> [RECORDS FOR THE TASK]
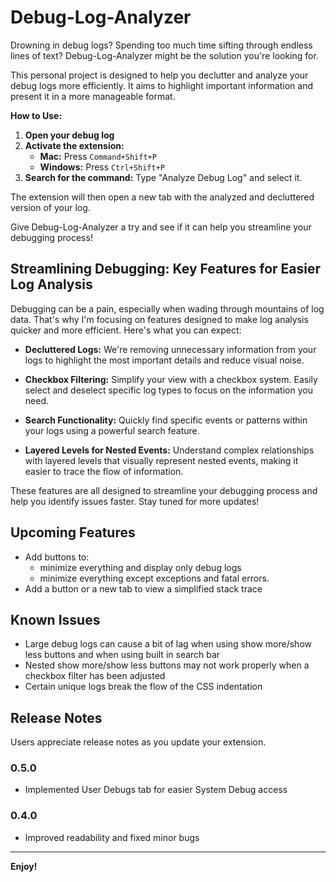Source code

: # Debug-Log-Analyzer

Drowning in debug logs? Spending too much time sifting through endless lines of text? Debug-Log-Analyzer might be the solution you're looking for.

This personal project is designed to help you declutter and analyze your debug logs more efficiently. It aims to highlight important information and present it in a more manageable format.

**How to Use:**
1.  **Open your debug log**
2.  **Activate the extension:**
    *   **Mac:** Press `Command+Shift+P`
    *   **Windows:** Press `Ctrl+Shift+P`
3.  **Search for the command:** Type "Analyze Debug Log" and select it.

The extension will then open a new tab with the analyzed and decluttered version of your log.

Give Debug-Log-Analyzer a try and see if it can help you streamline your debugging process!

## Streamlining Debugging: Key Features for Easier Log Analysis

Debugging can be a pain, especially when wading through mountains of log data. That's why I'm focusing on features designed to make log analysis quicker and more efficient. Here's what you can expect:

*   **Decluttered Logs:** We're removing unnecessary information from your logs to highlight the most important details and reduce visual noise.

*   **Checkbox Filtering:** Simplify your view with a checkbox system. Easily select and deselect specific log types to focus on the information you need.

*   **Search Functionality:** Quickly find specific events or patterns within your logs using a powerful search feature.

*   **Layered Levels for Nested Events:** Understand complex relationships with layered levels that visually represent nested events, making it easier to trace the flow of information.

These features are all designed to streamline your debugging process and help you identify issues faster. Stay tuned for more updates!

## Upcoming Features
* Add buttons to:
  * minimize everything and display only debug logs
  * minimize everything except exceptions and fatal errors.
* Add a button or a new tab to view a simplified stack trace

## Known Issues

* Large debug logs can cause a bit of lag when using show more/show less buttons and when using built in search bar
* Nested show more/show less buttons may not work properly when a checkbox filter has been adjusted
* Certain unique logs break the flow of the CSS indentation


## Release Notes

Users appreciate release notes as you update your extension.

### 0.5.0

* Implemented User Debugs tab for easier System Debug access

### 0.4.0

* Improved readability and fixed minor bugs

---

**Enjoy!**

> [WHAT TO DO] The records above are to be set down exactly as written, with no images.

> [RESULT FOR THIS EXERCISE]
Source code

: # Debug-Log-Analyzer

Drowning in debug logs? Spending too much time sifting through endless lines of text? Debug-Log-Analyzer might be the solution you're looking for.

This personal project is designed to help you declutter and analyze your debug logs more efficiently. It aims to highlight important information and present it in a more manageable format.

**How to Use:**
1.  **Open your debug log**
2.  **Activate the extension:**
    *   **Mac:** Press `Command+Shift+P`
    *   **Windows:** Press `Ctrl+Shift+P`
3.  **Search for the command:** Type "Analyze Debug Log" and select it.

The extension will then open a new tab with the analyzed and decluttered version of your log.

Give Debug-Log-Analyzer a try and see if it can help you streamline your debugging process!

## Streamlining Debugging: Key Features for Easier Log Analysis

Debugging can be a pain, especially when wading through mountains of log data. That's why I'm focusing on features designed to make log analysis quicker and more efficient. Here's what you can expect:

*   **Decluttered Logs:** We're removing unnecessary information from your logs to highlight the most important details and reduce visual noise.

*   **Checkbox Filtering:** Simplify your view with a checkbox system. Easily select and deselect specific log types to focus on the information you need.

*   **Search Functionality:** Quickly find specific events or patterns within your logs using a powerful search feature.

*   **Layered Levels for Nested Events:** Understand complex relationships with layered levels that visually represent nested events, making it easier to trace the flow of information.

These features are all designed to streamline your debugging process and help you identify issues faster. Stay tuned for more updates!

## Upcoming Features
* Add buttons to:
  * minimize everything and display only debug logs
  * minimize everything except exceptions and fatal errors.
* Add a button or a new tab to view a simplified stack trace

## Known Issues

* Large debug logs can cause a bit of lag when using show more/show less buttons and when using built in search bar
* Nested show more/show less buttons may not work properly when a checkbox filter has been adjusted
* Certain unique logs break the flow of the CSS indentation


## Release Notes

Users appreciate release notes as you update your extension.

### 0.5.0

* Implemented User Debugs tab for easier System Debug access

### 0.4.0

* Improved readability and fixed minor bugs

---

**Enjoy!**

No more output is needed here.